Beginning with the first line below, please restate each line exactly, down to and including the line containing "leads listing page".
DATA FOR PROCESSING START
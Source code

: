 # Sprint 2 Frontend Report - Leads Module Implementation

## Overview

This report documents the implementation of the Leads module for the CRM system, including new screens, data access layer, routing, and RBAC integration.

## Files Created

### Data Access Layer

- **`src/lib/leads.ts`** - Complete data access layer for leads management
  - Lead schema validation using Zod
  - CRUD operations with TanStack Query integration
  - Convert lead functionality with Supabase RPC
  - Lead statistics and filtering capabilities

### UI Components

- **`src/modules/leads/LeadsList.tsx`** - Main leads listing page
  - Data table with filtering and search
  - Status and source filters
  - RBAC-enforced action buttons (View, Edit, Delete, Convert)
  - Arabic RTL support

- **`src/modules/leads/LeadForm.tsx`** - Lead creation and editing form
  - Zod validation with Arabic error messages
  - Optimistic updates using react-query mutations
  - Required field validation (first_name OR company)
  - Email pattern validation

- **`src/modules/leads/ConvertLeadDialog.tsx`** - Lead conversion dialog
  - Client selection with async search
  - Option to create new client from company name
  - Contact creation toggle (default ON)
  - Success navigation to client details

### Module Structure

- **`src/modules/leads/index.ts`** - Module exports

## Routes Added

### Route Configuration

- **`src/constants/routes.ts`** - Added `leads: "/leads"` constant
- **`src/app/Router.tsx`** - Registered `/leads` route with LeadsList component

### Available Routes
DATA FOR PROCESSING END
*RESULT FOR THIS TASK:*
Source code

: # Sprint 2 Frontend Report - Leads Module Implementation

## Overview

This report documents the implementation of the Leads module for the CRM system, including new screens, data access layer, routing, and RBAC integration.

## Files Created

### Data Access Layer

- **`src/lib/leads.ts`** - Complete data access layer for leads management
  - Lead schema validation using Zod
  - CRUD operations with TanStack Query integration
  - Convert lead functionality with Supabase RPC
  - Lead statistics and filtering capabilities

### UI Components

- **`src/modules/leads/LeadsList.tsx`** - Main leads listing page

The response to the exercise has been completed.